● **Work order**: Scan the listing below for the word "will" and copy every line that has it.

● **Data shown**:
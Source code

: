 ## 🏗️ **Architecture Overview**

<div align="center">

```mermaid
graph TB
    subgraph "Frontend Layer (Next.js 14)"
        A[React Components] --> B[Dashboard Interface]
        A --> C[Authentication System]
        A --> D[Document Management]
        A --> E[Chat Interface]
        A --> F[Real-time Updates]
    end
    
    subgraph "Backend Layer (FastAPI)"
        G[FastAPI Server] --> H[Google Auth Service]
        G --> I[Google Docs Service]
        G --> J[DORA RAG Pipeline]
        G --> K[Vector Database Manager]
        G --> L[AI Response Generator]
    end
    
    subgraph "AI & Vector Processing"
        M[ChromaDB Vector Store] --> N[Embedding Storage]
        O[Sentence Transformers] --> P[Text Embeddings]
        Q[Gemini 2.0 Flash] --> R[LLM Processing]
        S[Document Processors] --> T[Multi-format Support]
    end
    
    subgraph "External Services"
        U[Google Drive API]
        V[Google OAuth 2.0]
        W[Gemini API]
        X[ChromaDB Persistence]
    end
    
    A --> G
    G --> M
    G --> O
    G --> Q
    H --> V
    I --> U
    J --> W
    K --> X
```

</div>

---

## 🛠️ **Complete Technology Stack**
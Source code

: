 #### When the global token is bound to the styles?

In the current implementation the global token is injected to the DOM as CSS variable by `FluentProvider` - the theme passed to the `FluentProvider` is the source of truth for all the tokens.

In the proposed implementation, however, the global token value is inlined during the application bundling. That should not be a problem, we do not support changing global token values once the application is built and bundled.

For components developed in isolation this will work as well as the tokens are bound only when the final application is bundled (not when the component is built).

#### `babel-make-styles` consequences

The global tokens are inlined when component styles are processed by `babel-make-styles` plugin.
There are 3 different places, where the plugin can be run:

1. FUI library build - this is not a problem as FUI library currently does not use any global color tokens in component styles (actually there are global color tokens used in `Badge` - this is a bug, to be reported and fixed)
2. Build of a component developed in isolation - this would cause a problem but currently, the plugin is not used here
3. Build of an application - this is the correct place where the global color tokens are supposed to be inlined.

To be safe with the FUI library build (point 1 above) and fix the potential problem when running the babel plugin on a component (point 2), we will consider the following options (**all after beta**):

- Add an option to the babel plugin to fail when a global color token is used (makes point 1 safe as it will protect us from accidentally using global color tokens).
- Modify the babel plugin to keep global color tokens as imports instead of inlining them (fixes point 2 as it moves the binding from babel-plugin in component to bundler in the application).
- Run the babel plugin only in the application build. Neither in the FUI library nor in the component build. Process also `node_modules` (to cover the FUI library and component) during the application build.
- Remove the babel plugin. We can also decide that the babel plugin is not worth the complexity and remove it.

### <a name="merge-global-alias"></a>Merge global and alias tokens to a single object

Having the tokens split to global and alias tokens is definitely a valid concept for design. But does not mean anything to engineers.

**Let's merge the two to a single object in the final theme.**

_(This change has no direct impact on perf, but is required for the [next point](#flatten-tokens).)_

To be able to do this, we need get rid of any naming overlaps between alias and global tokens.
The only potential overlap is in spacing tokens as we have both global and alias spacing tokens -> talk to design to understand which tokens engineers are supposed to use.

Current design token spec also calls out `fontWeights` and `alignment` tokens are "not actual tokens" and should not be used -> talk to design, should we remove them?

● **Written reply**:
For components developed in isolation this will work as well as the tokens are bound only when the final application is bundled (not when the component is built).
To be safe with the FUI library build (point 1 above) and fix the potential problem when running the babel plugin on a component (point 2), we will consider the following options (**all after beta**):
- Add an option to the babel plugin to fail when a global color token is used (makes point 1 safe as it will protect us from accidentally using global color tokens).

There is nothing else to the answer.